— ¿Se imaginó alguna vez rodando con Almodóvar?
— Lo soñaba, y fue mejor de lo que esperaba. Al principio lo viví con miedo, pero él tiene sentido del humor, es cariñoso y, en lo creativo, un genio. A nosotros nos toca dejarnos llevar, ser dúctiles y permeables. Si el rodaje discurre por un camino inesperado, lo seguimos. No hay una improvisación, sino un sentido. Una vez llamé a Adriana Ugarte para ensayar y me dijo que no: las mejores propuestas llegarían con él, el mismo día del rodaje y ante la cámara. Tenía toda la razón.
— Se lo preguntan mucho a las mujeres y muy poco a los hombres. ¿Se puede preparar bien un papel con dos niños esperándole?
— ¡Es difícil! Aquello de llegar a casa y ponerme a estudiar es una utopía. Es cierto que los niños aportan mucho de cara al trabajo, porque me ayudan a posarme en el aquí y el ahora, en una realidad muy verdadera. Yo tengo ese punto workaholic, y si siento la tentación de dedicar el tiempo que me queda, entre rodajes y giras, a algún cortometraje, entonces sí: en casa me dan un toque.
— ¿Qué sabe ahora que no sabía cuando empezó en esto?

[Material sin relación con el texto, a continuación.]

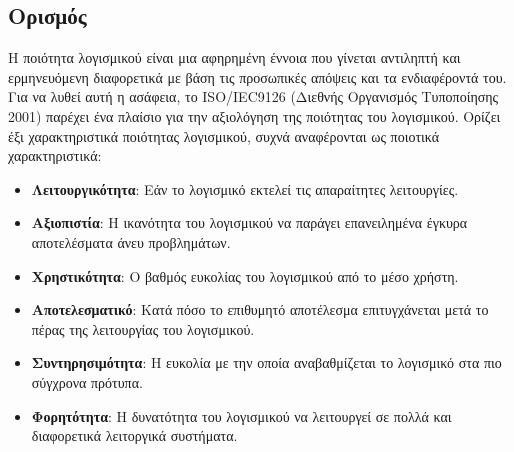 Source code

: \documentclass{article}
\begin{document}
{{\subsection{Ορισμός}
Η ποιότητα λογισμικού είναι μια αφηρημένη έννοια που γίνεται αντιληπτή και ερμηνευόμενη διαφορετικά
με βάση τις προσωπικές απόψεις και τα ενδιαφέροντά του. Για να λυθεί αυτή η ασάφεια, το \textlatin{ISO/IEC9126} (Διεθνής Οργανισμός Τυποποίησης 2001) παρέχει ένα πλαίσιο για
την αξιολόγηση της ποιότητας του λογισμικού. Ορίζει έξι χαρακτηριστικά ποιότητας λογισμικού, συχνά
αναφέρονται ως ποιοτικά χαρακτηριστικά:
\begin{itemize}
\item \textbf{Λειτουργικότητα}: Εάν το λογισμικό εκτελεί τις απαραίτητες λειτουργίες.
\item \textbf{Αξιοπιστία}: Η ικανότητα του λογισμικού να παράγει επανειλημένα έγκυρα αποτελέσματα άνευ προβλημάτων.
\item \textbf{Χρηστικότητα}: Ο βαθμός ευκολίας του λογισμικού από το μέσο χρήστη.
\item \textbf{Αποτελεσματικό}: Κατά πόσο το επιθυμητό αποτέλεσμα επιτυγχάνεται μετά το πέρας της λειτουργίας του λογισμικού.
\item \textbf{Συντηρησιμότητα}: Η ευκολία με την οποία αναβαθμίζεται το λογισμικό στα πιο σύγχρονα πρότυπα.
\item \textbf{Φορητότητα}: Η δυνατότητα του λογισμικού να λειτουργεί σε πολλά και διαφορετικά λειτοργικά συστήματα.
\end{itemize}

}}
\end{document}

— Aunque podamos afrontar el trabajo a partir de nuestras vivencias, debemos hacerlo desde el optimismo. Un actor feliz y cómodo es mucho más útil que un hombre atormentado. Hay técnicas basadas en el dolor, pero creo que están mal explicadas y mal entendidas. A mí la interpretación me salvó, es muy terapéutica y hasta llegué a recomendársela a todo el mundo, quisieran o no dedicarse a esto: los ejercicios de la escuela me permitieron convertir las sombras de la adolescencia en algo positivo. Eso es bueno; deambular por ahí en el papel del torturado, no.